If somebody wants to make a film that is closer to the Heinlein novel that is all and good, but let's not hide from the fact that it is pretty poor source material.

yep. ive got an unlimited card for the cinema, so could get to see as many films as i want, but theres been a lot of run of the mill stuff, and films that are rehashes of simmilar ideas to make me want to go see much recently.
im not even sure i want to go see the new spidey reboot, as ive seen a few long 5+ min trailers pretty much telling me the story already. though Emma Stones in it... > shes nice.

Hollywood - making fascism palatable for a PG-13 audience.
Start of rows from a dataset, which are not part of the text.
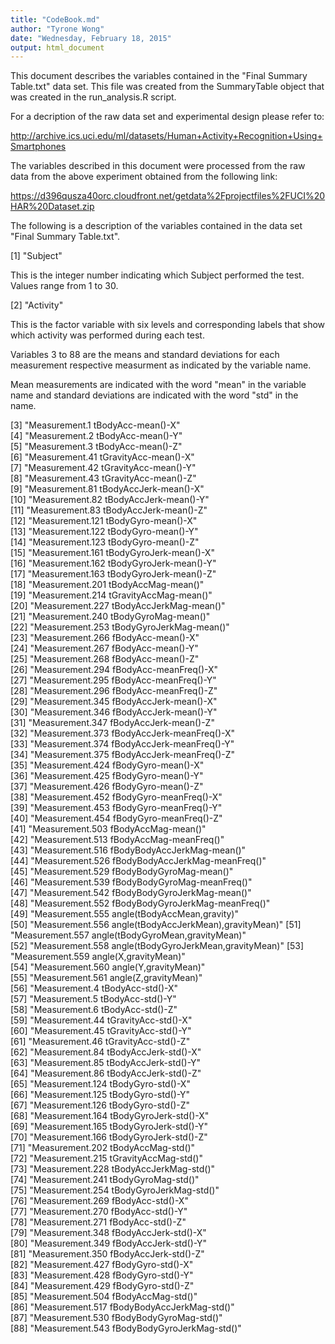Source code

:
 ```yaml
---
title: "CodeBook.md"
author: "Tyrone Wong"
date: "Wednesday, February 18, 2015"
output: html_document
---
```


This document describes the variables contained in the "Final Summary Table.txt" data set.
This file was created from the SummaryTable object that was created in the run_analysis.R script.

For a decription of the raw data set and experimental design please refer to:

http://archive.ics.uci.edu/ml/datasets/Human+Activity+Recognition+Using+Smartphones

The variables described in this document were processed from the raw data from the above experiment obtained from the following link:

https://d396qusza40orc.cloudfront.net/getdata%2Fprojectfiles%2FUCI%20HAR%20Dataset.zip

The following is a description of the variables contained in the data set "Final Summary Table.txt". 

 [1] "Subject"                                             

This is the integer number indicating which Subject performed the test. Values range from 1 to 30.

 [2] "Activity" 

This is the factor variable with six levels and corresponding labels that show which activity was performed during each test.

Variables 3 to 88 are the means and standard deviations for each measurement respective measurment as indicated by the variable name.

Mean measurements are indicated with the word "mean" in the variable name and standard deviations are indicated with the word "std" in the name.

 [3] "Measurement.1 tBodyAcc-mean()-X"                     
 [4] "Measurement.2 tBodyAcc-mean()-Y"                     
 [5] "Measurement.3 tBodyAcc-mean()-Z"                     
 [6] "Measurement.41 tGravityAcc-mean()-X"                 
 [7] "Measurement.42 tGravityAcc-mean()-Y"                 
 [8] "Measurement.43 tGravityAcc-mean()-Z"                 
 [9] "Measurement.81 tBodyAccJerk-mean()-X"                
[10] "Measurement.82 tBodyAccJerk-mean()-Y"                
[11] "Measurement.83 tBodyAccJerk-mean()-Z"                
[12] "Measurement.121 tBodyGyro-mean()-X"                  
[13] "Measurement.122 tBodyGyro-mean()-Y"                  
[14] "Measurement.123 tBodyGyro-mean()-Z"                  
[15] "Measurement.161 tBodyGyroJerk-mean()-X"              
[16] "Measurement.162 tBodyGyroJerk-mean()-Y"              
[17] "Measurement.163 tBodyGyroJerk-mean()-Z"              
[18] "Measurement.201 tBodyAccMag-mean()"                  
[19] "Measurement.214 tGravityAccMag-mean()"               
[20] "Measurement.227 tBodyAccJerkMag-mean()"              
[21] "Measurement.240 tBodyGyroMag-mean()"                 
[22] "Measurement.253 tBodyGyroJerkMag-mean()"             
[23] "Measurement.266 fBodyAcc-mean()-X"                   
[24] "Measurement.267 fBodyAcc-mean()-Y"                   
[25] "Measurement.268 fBodyAcc-mean()-Z"                   
[26] "Measurement.294 fBodyAcc-meanFreq()-X"               
[27] "Measurement.295 fBodyAcc-meanFreq()-Y"               
[28] "Measurement.296 fBodyAcc-meanFreq()-Z"               
[29] "Measurement.345 fBodyAccJerk-mean()-X"               
[30] "Measurement.346 fBodyAccJerk-mean()-Y"               
[31] "Measurement.347 fBodyAccJerk-mean()-Z"               
[32] "Measurement.373 fBodyAccJerk-meanFreq()-X"           
[33] "Measurement.374 fBodyAccJerk-meanFreq()-Y"           
[34] "Measurement.375 fBodyAccJerk-meanFreq()-Z"           
[35] "Measurement.424 fBodyGyro-mean()-X"                  
[36] "Measurement.425 fBodyGyro-mean()-Y"                  
[37] "Measurement.426 fBodyGyro-mean()-Z"                  
[38] "Measurement.452 fBodyGyro-meanFreq()-X"              
[39] "Measurement.453 fBodyGyro-meanFreq()-Y"              
[40] "Measurement.454 fBodyGyro-meanFreq()-Z"              
[41] "Measurement.503 fBodyAccMag-mean()"                  
[42] "Measurement.513 fBodyAccMag-meanFreq()"              
[43] "Measurement.516 fBodyBodyAccJerkMag-mean()"          
[44] "Measurement.526 fBodyBodyAccJerkMag-meanFreq()"      
[45] "Measurement.529 fBodyBodyGyroMag-mean()"             
[46] "Measurement.539 fBodyBodyGyroMag-meanFreq()"         
[47] "Measurement.542 fBodyBodyGyroJerkMag-mean()"         
[48] "Measurement.552 fBodyBodyGyroJerkMag-meanFreq()"     
[49] "Measurement.555 angle(tBodyAccMean,gravity)"         
[50] "Measurement.556 angle(tBodyAccJerkMean),gravityMean)"
[51] "Measurement.557 angle(tBodyGyroMean,gravityMean)"    
[52] "Measurement.558 angle(tBodyGyroJerkMean,gravityMean)"
[53] "Measurement.559 angle(X,gravityMean)"                
[54] "Measurement.560 angle(Y,gravityMean)"                
[55] "Measurement.561 angle(Z,gravityMean)"                
[56] "Measurement.4 tBodyAcc-std()-X"                      
[57] "Measurement.5 tBodyAcc-std()-Y"                      
[58] "Measurement.6 tBodyAcc-std()-Z"                      
[59] "Measurement.44 tGravityAcc-std()-X"                  
[60] "Measurement.45 tGravityAcc-std()-Y"                  
[61] "Measurement.46 tGravityAcc-std()-Z"                  
[62] "Measurement.84 tBodyAccJerk-std()-X"                 
[63] "Measurement.85 tBodyAccJerk-std()-Y"                 
[64] "Measurement.86 tBodyAccJerk-std()-Z"                 
[65] "Measurement.124 tBodyGyro-std()-X"                   
[66] "Measurement.125 tBodyGyro-std()-Y"                   
[67] "Measurement.126 tBodyGyro-std()-Z"                   
[68] "Measurement.164 tBodyGyroJerk-std()-X"               
[69] "Measurement.165 tBodyGyroJerk-std()-Y"               
[70] "Measurement.166 tBodyGyroJerk-std()-Z"               
[71] "Measurement.202 tBodyAccMag-std()"                   
[72] "Measurement.215 tGravityAccMag-std()"                
[73] "Measurement.228 tBodyAccJerkMag-std()"               
[74] "Measurement.241 tBodyGyroMag-std()"                  
[75] "Measurement.254 tBodyGyroJerkMag-std()"              
[76] "Measurement.269 fBodyAcc-std()-X"                    
[77] "Measurement.270 fBodyAcc-std()-Y"                    
[78] "Measurement.271 fBodyAcc-std()-Z"                    
[79] "Measurement.348 fBodyAccJerk-std()-X"                
[80] "Measurement.349 fBodyAccJerk-std()-Y"                
[81] "Measurement.350 fBodyAccJerk-std()-Z"                
[82] "Measurement.427 fBodyGyro-std()-X"                   
[83] "Measurement.428 fBodyGyro-std()-Y"                   
[84] "Measurement.429 fBodyGyro-std()-Z"                   
[85] "Measurement.504 fBodyAccMag-std()"                   
[86] "Measurement.517 fBodyBodyAccJerkMag-std()"           
[87] "Measurement.530 fBodyBodyGyroMag-std()"              
[88] "Measurement.543 fBodyBodyGyroJerkMag-std()"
Oh Dave, only you could call a winner of this many sci-fi awards poor source material while jerking it to Cloud Atlas. The problem is that people like you read, watch and hear everything through your own filter. Sure you occasionally empathize but only when the object correlates with your own paradigm. Starship Troopers, unlike all the other stuff that exists for the "you's" of the world, was written for a specific group; the infantry. Not special forces or navy seals or anything like that. He wrote it for the infantry. And yes, the infantry isn't the ideal model for civilization. Unless you're pro gratuitous violence and utter disgust for people too weak to be self sustained. But right or wrong socially, this book wasn't made with mass appeal. And evoking Verhoeven as confirmation is like saying we should ban oil because George Clooney reached the same conclusion. My conclusion is that you're a tool. By the way, what do you think a fascist is? I'm certain you either don't understand the word or you don't understand American history too well... Either way, you're wrong.

The film is, in fact, a commentary on the ideas perpetuated by the book.
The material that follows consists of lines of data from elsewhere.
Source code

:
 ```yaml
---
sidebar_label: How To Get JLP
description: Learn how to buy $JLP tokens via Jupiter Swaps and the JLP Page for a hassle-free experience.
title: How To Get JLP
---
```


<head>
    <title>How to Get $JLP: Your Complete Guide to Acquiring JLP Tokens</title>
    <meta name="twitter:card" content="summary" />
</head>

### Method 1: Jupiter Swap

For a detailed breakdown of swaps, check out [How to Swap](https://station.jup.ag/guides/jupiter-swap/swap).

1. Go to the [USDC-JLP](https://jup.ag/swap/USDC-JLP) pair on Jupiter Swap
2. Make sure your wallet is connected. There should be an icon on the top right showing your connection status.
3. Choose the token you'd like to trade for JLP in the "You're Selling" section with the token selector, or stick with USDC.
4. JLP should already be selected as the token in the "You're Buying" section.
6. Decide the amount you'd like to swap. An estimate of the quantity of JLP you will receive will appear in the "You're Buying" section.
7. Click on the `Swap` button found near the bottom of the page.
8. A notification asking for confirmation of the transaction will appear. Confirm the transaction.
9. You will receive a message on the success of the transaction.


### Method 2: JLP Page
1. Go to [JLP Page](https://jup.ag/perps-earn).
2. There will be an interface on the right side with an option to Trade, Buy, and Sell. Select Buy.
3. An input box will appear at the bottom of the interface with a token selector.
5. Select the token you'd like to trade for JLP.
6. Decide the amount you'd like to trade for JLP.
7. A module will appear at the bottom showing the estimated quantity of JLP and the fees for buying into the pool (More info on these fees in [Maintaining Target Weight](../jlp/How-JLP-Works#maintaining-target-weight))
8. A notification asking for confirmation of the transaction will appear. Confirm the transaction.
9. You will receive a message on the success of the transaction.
While the novel is a 'tribute to the infantry', the film is 'the irony
of a tribute to the infantry'. People who watched the movie, honestly
watching the scenes (particularly at the beginning) with hopelessly
chintzy dialogue and disturbingly perfect looking actors wholly missed
the point. Verhoeven was providing a social commentary on the ideas
people have of soldiers being handsome, strong, courageous heroes, where
Verhoeven takes an abstraction and rather shows handsome, foolishly
courageous characters witnessing unholy, hellish violent scenarios and
seeing utter human devastation. Some images in the film say more than
they appear to about American fascism (OED states 'Fascism tends to
include a belief in the supremacy of one national or ethnic group or the
military prowess of an individual' so I would say David's assessment is
rather accurate), for example a soldier shooting the desperate eye of a
bug and continuing to shoot it after it has died (work it out) and the
large battalion of soldiers rejoicing at the fear of the brain bug. The
reason people are upset about the violence and nudity being removed from
the film are because they are essential to the message of the film and a
key factor in the success of Paul Verhoeven's enviable body of work.
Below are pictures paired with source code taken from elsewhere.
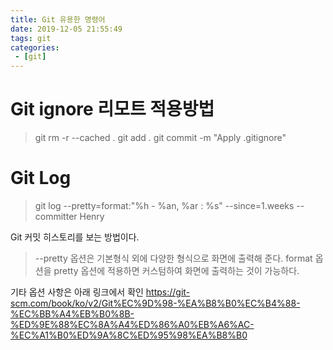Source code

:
 ```yaml
---
title: Git 유용한 명령어
date: 2019-12-05 21:55:49
tags: git
categories:
 - [git]
---
```


#  Git ignore 리모트 적용방법
 > git rm -r --cached .
 git add .
 git commit -m "Apply .gitignore"



# Git Log

> git log --pretty=format:"%h - %an, %ar : %s" --since=1.weeks --committer Henry

Git 커밋 히스토리를 보는 방법이다.

> --pretty 옵션은 기본형식 외에 다양한 형식으로 화면에 출력해 준다.
> format  옵션을 pretty 옵션에 적용하면 커스텀하여 화면에 출력하는 것이 가능하다.

기타 옵션 사항은 
아래 링크에서 확인
https://git-scm.com/book/ko/v2/Git%EC%9D%98-%EA%B8%B0%EC%B4%88-%EC%BB%A4%EB%B0%8B-%ED%9E%88%EC%8A%A4%ED%86%A0%EB%A6%AC-%EC%A1%B0%ED%9A%8C%ED%95%98%EA%B8%B0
The violence is necessary, because it allows us to observe the
nightmarish horror to which the brainwashed imperialist sophomore
soldiers are blind, but it is more of a subtle phenomenon with the
nudity. Explicit and highly arousing nudity is shown throughout because
he wants you to have the cognitive dissonance of being as turned on by
their destruction as you were by their youthful carnality, whether you
consciously register it as cognitive dissonance or not. It is insulting
that producers are cashing in greedily on the kudos of Verhoeven's body
of work while shamelessly stealing visual cues and directorial ideas
from the likes of Ridley Scott and Steven Spielberg to create mutant,
humourless, bloodless, and joyless pastiches. And by the way, Starship
Troopers is not yours. I read it as well, and so did my mum.